══ Extracted information ══

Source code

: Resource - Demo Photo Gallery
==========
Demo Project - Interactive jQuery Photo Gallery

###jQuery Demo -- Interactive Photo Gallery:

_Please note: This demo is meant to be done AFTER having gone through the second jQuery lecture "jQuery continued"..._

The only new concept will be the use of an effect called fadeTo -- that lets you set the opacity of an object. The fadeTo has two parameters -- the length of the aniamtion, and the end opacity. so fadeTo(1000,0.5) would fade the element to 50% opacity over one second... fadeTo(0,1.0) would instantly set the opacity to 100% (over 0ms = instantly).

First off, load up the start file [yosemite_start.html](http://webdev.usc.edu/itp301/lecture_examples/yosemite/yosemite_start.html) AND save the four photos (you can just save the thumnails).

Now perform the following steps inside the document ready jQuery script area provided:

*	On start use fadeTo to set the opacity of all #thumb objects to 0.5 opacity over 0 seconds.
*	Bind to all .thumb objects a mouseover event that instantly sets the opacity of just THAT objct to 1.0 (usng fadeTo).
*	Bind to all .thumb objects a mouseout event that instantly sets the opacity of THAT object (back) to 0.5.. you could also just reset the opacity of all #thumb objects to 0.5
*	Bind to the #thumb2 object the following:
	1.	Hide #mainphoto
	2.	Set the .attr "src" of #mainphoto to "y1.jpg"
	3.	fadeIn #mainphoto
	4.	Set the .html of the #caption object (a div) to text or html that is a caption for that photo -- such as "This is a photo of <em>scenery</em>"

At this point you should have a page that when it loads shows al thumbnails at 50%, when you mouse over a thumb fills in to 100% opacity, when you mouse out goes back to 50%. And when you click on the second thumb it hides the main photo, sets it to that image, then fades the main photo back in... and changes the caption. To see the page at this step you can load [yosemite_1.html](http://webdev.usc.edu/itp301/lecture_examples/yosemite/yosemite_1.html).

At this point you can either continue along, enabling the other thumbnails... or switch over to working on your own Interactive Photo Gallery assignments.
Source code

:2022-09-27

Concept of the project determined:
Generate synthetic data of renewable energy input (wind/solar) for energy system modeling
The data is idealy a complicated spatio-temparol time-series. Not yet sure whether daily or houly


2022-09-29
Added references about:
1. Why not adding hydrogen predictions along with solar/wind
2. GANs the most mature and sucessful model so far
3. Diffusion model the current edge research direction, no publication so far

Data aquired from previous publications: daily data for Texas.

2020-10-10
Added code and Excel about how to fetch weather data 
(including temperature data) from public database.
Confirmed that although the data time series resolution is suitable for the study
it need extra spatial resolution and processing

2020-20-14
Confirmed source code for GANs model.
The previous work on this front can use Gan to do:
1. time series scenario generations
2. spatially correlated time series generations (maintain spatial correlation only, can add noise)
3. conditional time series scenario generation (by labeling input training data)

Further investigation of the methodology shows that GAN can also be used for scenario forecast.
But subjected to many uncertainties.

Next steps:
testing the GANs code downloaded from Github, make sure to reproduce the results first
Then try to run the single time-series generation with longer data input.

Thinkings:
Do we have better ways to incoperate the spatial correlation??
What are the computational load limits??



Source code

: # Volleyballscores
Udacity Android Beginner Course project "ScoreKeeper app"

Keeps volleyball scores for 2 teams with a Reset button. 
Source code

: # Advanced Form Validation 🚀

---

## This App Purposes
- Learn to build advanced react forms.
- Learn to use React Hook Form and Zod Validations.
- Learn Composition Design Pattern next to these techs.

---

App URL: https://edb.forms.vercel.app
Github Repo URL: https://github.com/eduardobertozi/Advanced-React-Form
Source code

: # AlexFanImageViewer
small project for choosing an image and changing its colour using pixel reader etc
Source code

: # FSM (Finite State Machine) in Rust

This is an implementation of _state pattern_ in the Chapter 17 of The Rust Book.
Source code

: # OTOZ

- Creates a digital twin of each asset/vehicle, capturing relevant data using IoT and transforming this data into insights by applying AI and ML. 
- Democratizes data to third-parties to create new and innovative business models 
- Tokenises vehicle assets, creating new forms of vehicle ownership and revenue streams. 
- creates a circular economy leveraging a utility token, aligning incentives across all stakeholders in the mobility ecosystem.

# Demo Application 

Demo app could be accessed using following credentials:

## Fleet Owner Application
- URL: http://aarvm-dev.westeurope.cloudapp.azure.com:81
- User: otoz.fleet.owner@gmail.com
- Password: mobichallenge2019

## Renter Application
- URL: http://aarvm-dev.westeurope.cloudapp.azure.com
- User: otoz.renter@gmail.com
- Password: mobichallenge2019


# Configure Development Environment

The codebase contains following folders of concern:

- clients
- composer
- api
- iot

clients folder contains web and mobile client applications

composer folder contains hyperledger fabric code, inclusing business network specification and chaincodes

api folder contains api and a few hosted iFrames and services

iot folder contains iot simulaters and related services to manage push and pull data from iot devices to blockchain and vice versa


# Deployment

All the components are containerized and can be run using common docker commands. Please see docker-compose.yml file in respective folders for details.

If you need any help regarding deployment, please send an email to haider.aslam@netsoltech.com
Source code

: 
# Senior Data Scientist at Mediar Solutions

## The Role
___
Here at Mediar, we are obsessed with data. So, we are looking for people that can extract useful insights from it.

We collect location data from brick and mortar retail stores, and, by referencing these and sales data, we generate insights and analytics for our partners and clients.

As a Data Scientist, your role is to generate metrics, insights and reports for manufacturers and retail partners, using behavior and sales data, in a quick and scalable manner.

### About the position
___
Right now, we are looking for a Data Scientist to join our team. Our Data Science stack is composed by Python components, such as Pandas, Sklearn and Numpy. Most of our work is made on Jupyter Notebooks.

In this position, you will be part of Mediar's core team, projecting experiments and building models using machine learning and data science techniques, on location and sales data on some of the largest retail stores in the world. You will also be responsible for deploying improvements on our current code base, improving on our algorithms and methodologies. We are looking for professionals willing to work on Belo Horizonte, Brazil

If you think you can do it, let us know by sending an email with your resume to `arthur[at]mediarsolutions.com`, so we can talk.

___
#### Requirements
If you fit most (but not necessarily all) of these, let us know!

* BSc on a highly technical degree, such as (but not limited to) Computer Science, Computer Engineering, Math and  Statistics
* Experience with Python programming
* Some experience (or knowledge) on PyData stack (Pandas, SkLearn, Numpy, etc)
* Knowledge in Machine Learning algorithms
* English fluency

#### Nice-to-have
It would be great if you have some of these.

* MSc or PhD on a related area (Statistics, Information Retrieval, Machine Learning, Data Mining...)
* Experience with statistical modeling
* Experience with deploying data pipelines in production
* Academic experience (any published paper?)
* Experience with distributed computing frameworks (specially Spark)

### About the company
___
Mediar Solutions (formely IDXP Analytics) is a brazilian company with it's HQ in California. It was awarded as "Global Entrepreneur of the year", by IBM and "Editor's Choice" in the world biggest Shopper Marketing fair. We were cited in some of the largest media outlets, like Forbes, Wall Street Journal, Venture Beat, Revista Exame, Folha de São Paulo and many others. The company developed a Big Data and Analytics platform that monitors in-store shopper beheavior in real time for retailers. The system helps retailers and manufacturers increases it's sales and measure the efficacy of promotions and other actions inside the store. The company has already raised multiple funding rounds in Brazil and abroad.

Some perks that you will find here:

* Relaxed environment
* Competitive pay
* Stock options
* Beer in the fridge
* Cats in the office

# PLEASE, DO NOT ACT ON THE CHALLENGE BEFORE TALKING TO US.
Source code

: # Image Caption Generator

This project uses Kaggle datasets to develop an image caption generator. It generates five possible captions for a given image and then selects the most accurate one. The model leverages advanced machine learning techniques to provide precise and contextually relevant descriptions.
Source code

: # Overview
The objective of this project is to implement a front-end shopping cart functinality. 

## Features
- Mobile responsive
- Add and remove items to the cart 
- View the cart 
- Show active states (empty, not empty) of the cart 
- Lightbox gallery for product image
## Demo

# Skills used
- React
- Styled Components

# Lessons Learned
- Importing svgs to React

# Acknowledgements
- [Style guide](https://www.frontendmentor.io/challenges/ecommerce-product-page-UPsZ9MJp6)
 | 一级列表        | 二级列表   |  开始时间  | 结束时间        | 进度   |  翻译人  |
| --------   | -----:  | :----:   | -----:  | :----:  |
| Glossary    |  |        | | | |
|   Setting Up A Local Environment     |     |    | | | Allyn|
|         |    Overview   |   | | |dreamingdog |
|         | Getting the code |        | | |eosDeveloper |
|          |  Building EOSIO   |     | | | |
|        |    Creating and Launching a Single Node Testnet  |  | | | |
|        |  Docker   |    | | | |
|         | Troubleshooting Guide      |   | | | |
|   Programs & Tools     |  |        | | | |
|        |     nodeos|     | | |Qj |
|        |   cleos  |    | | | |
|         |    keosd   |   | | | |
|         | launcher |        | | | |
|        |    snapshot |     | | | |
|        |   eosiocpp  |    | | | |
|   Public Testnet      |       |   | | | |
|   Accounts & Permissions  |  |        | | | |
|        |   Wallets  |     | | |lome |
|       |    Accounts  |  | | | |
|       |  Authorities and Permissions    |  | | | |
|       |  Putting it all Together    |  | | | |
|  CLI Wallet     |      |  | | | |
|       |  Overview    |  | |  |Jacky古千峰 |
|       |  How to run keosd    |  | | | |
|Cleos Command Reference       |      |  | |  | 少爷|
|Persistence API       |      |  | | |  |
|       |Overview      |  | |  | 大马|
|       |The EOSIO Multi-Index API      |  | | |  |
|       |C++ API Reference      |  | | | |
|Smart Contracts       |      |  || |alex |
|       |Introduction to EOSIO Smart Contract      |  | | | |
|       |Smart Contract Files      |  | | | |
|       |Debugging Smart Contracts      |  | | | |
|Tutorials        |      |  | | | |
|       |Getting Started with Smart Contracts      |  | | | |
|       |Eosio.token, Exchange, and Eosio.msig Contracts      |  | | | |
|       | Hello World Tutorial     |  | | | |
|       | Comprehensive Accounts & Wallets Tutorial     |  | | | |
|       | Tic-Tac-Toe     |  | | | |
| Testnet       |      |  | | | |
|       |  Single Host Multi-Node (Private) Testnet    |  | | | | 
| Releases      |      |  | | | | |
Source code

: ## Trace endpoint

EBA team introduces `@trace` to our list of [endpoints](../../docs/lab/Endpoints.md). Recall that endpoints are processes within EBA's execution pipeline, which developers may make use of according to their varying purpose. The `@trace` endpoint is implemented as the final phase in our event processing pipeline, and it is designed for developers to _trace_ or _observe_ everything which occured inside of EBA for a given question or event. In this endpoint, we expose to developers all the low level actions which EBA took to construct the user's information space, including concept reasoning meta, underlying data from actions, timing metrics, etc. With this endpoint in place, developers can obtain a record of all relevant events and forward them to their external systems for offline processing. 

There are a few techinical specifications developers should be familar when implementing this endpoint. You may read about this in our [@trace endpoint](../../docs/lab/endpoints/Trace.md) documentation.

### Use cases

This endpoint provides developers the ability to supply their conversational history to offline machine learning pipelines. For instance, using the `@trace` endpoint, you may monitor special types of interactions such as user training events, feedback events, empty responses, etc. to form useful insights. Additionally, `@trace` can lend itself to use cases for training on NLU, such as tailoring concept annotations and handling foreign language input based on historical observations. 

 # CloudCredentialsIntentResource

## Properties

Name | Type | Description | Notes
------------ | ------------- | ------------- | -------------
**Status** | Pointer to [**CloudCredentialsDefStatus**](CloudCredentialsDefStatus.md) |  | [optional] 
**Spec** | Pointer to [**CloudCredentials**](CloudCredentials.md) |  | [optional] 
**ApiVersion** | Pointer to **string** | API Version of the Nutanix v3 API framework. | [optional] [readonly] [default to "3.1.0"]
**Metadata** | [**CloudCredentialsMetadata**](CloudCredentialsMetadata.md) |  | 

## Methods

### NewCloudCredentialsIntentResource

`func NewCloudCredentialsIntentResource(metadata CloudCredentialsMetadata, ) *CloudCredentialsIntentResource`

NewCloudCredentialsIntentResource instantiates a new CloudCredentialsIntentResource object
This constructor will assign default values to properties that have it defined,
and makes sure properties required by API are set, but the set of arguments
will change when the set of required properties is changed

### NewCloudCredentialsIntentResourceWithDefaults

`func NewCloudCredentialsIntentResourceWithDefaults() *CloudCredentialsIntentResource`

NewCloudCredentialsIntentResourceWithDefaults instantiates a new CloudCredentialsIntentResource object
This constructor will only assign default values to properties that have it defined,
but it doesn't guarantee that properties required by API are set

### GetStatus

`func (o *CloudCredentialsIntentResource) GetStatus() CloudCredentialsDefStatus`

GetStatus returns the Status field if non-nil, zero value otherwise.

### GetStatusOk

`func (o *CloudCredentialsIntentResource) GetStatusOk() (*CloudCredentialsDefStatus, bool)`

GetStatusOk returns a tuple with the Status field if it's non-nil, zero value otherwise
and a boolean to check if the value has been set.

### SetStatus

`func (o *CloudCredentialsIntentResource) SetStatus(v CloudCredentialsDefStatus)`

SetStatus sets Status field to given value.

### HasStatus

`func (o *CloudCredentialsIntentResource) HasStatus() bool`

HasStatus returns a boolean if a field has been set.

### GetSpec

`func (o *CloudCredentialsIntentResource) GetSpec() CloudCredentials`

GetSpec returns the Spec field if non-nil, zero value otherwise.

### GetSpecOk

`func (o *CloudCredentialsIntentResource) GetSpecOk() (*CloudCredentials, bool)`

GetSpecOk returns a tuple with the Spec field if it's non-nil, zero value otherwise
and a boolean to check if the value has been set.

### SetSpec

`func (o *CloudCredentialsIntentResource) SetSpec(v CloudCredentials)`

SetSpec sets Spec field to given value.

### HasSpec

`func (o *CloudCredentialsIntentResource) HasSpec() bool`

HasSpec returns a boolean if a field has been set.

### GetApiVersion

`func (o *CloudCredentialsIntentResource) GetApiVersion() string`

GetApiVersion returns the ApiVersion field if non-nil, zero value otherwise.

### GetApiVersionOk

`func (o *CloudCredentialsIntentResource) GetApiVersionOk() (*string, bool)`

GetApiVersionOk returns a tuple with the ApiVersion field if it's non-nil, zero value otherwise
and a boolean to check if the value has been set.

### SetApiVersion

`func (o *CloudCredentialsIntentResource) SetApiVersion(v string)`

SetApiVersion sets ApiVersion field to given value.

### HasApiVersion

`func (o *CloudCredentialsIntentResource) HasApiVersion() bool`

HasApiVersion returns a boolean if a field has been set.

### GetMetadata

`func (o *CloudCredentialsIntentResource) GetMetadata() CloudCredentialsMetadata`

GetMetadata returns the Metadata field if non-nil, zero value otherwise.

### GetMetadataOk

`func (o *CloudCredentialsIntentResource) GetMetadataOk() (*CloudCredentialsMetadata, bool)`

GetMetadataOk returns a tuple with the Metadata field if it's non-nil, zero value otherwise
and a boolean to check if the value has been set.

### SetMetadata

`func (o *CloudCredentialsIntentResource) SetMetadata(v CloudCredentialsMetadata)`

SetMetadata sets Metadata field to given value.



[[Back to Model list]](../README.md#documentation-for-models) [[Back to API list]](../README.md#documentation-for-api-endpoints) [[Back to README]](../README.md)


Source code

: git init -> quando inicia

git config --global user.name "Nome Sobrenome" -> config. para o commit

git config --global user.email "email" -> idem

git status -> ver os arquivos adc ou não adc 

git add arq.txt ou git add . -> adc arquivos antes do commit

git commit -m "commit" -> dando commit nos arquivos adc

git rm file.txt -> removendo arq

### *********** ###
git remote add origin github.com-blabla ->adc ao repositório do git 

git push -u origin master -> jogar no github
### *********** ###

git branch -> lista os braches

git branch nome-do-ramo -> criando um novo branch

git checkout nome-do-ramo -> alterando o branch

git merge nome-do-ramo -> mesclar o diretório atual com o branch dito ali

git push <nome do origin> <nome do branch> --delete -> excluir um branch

═══

### Instructions for the task
Which lines above hold the string "previous"? Show each of them.

### Output of the exercise
Data aquired from previous publications: daily data for Texas.
The previous work on this front can use Gan to do:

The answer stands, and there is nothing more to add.